DATA PROVIDED below:

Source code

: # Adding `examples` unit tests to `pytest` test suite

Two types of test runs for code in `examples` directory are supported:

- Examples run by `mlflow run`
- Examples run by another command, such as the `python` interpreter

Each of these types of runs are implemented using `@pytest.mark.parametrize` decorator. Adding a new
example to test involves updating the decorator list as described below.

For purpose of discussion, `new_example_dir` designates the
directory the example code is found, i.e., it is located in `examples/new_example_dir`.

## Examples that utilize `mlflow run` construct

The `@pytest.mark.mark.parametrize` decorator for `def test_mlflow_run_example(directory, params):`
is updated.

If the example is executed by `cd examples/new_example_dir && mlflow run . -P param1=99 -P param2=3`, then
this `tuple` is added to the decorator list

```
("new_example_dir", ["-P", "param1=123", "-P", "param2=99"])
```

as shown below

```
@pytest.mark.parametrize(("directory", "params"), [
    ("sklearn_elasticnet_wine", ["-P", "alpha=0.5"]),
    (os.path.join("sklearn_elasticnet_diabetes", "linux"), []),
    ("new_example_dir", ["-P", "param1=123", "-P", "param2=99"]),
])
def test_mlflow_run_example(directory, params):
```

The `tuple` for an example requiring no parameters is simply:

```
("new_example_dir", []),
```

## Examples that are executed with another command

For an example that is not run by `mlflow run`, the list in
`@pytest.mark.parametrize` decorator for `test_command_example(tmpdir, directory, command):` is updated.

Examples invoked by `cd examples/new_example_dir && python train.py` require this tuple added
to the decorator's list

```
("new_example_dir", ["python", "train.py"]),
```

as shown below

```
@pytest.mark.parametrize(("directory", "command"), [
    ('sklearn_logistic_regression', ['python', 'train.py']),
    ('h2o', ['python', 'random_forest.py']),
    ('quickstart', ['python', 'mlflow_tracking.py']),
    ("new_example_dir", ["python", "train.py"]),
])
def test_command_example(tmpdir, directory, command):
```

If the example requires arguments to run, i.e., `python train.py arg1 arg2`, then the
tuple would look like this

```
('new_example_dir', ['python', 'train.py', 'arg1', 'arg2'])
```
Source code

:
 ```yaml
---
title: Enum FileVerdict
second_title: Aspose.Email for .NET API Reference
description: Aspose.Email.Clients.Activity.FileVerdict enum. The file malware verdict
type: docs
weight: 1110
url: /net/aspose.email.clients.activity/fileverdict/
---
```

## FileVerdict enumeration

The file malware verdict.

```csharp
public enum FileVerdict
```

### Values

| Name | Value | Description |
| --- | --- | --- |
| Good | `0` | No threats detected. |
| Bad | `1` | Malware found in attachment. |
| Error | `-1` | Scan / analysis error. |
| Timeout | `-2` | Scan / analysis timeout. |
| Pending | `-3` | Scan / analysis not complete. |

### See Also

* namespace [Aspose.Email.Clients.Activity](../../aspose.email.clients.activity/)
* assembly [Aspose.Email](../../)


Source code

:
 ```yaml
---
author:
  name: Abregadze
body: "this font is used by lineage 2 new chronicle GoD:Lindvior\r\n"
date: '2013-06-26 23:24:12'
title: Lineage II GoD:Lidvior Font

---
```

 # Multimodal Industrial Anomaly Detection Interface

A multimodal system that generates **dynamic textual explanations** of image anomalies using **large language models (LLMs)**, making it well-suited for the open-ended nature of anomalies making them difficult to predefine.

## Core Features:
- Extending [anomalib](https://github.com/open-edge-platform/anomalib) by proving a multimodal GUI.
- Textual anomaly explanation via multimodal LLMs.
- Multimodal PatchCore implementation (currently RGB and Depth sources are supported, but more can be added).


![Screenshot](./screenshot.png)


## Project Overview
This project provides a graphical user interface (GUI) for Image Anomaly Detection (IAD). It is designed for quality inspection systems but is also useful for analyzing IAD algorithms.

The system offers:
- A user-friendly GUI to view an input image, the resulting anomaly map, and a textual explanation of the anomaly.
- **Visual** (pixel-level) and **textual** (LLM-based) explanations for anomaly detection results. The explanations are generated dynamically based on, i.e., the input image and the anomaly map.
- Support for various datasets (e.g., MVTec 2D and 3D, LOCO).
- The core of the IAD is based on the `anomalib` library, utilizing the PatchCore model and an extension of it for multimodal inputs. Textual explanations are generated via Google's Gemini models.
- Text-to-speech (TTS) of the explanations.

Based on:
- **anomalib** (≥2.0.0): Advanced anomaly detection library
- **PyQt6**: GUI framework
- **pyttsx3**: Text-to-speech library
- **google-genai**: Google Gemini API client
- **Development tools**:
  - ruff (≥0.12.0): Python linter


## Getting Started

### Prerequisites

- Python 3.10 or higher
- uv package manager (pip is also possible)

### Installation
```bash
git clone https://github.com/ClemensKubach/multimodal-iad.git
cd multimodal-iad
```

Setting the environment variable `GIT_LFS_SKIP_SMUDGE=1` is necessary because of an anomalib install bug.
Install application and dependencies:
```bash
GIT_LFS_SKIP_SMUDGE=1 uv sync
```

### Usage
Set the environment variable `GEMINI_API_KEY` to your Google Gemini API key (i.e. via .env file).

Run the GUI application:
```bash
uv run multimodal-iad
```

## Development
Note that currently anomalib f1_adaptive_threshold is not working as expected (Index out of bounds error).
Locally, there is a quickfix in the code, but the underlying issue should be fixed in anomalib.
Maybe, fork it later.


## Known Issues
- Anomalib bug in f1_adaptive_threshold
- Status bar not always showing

End of DATA PROVIDED.

◆ EXERCISE: Return the span of lines in the data above that opens at the line with "- Python 3.10 or higher" and closes at the line with "Note that currently", exactly, ends included, nothing else.

◆ ANSWER BELOW:
- Python 3.10 or higher
- uv package manager (pip is also possible)

### Installation
```bash
git clone https://github.com/ClemensKubach/multimodal-iad.git
cd multimodal-iad
```

Setting the environment variable `GIT_LFS_SKIP_SMUDGE=1` is necessary because of an anomalib install bug.
Install application and dependencies:
```bash
GIT_LFS_SKIP_SMUDGE=1 uv sync
```

### Usage
Set the environment variable `GEMINI_API_KEY` to your Google Gemini API key (i.e. via .env file).

Run the GUI application:
```bash
uv run multimodal-iad
```

## Development
Note that currently anomalib f1_adaptive_threshold is not working as expected (Index out of bounds error).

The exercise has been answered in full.